====== EXTRACTED DATA ======

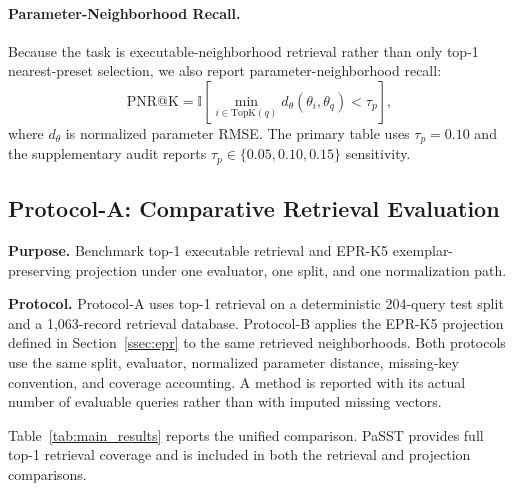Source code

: \paragraph{Parameter-Neighborhood Recall.}
Because the task is executable-neighborhood retrieval rather than only top-1 nearest-preset selection, we also report parameter-neighborhood recall:
\begin{equation}
	\mathrm{PNR@K}=
	\mathbb{I}\left[\min_{i\in\mathrm{TopK}(q)}d_\theta(\theta_i,\theta_q)<\tau_p\right],
\end{equation}
where $d_\theta$ is normalized parameter RMSE. The primary table uses $\tau_p=0.10$ and the supplementary audit reports $\tau_p\in\{0.05,0.10,0.15\}$ sensitivity.

\subsection{Protocol-A: Comparative Retrieval Evaluation}
\label{ssec:protocolA}

\textbf{Purpose.} Benchmark top-1 executable retrieval and EPR-K5 exemplar-preserving projection under one evaluator, one split, and one normalization path.

\textbf{Protocol.} Protocol-A uses top-1 retrieval on a deterministic 204-query test split and a 1,063-record retrieval database. Protocol-B applies the EPR-K5 projection defined in Section~\ref{ssec:epr} to the same retrieved neighborhoods. Both protocols use the same split, evaluator, normalized parameter distance, missing-key convention, and coverage accounting. A method is reported with its actual number of evaluable queries rather than with imputed missing vectors.

Table~\ref{tab:main_results} reports the unified comparison. PaSST provides full top-1 retrieval coverage and is included in both the retrieval and projection comparisons.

======

ACTION ITEM: Which lines contain "theta"? Copy each of them from the listing.

OUTPUT BELOW:
	\mathbb{I}\left[\min_{i\in\mathrm{TopK}(q)}d_\theta(\theta_i,\theta_q)<\tau_p\right],
where $d_\theta$ is normalized parameter RMSE. The primary table uses $\tau_p=0.10$ and the supplementary audit reports $\tau_p\in\{0.05,0.10,0.15\}$ sensitivity.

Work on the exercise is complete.